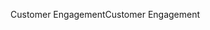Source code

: <span data-ttu-id="4fc58-101">Customer Engagement</span><span class="sxs-lookup"><span data-stu-id="4fc58-101">Customer Engagement</span></span>
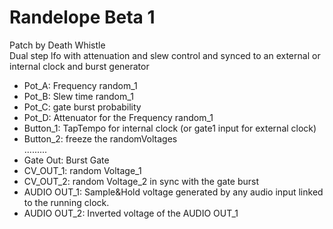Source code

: # Randelope Beta 1
Patch by Death Whistle <br/>
Dual step lfo with attenuation and slew control and synced to an external or internal clock and burst generator <br/>


- Pot_A: Frequency random_1
- Pot_B: Slew time random_1
- Pot_C: gate burst probability 
- Pot_D: Attenuator for the Frequency random_1
- Button_1: TapTempo for internal clock (or gate1 input for external clock)
- Button_2: freeze the randomVoltages <br/>
.........
- Gate Out: Burst Gate
- CV_OUT_1: random Voltage_1
- CV_OUT_2: random Voltage_2 in sync with the gate burst
- AUDIO OUT_1: Sample&Hold voltage generated by any audio input linked to the running clock.
- AUDIO OUT_2: Inverted voltage of the AUDIO OUT_1


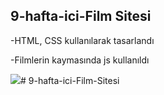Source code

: ## 9-hafta-ici-Film Sitesi

-HTML, CSS kullanılarak tasarlandı

-Filmlerin kaymasında js kullanıldı

<img src="screen.gif"/># 9-hafta-ici-Film-Sitesi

==========

Problem statement:
In the records, how many lines have the word "Frequency" in them? Only the number is needed.

Answer box:
2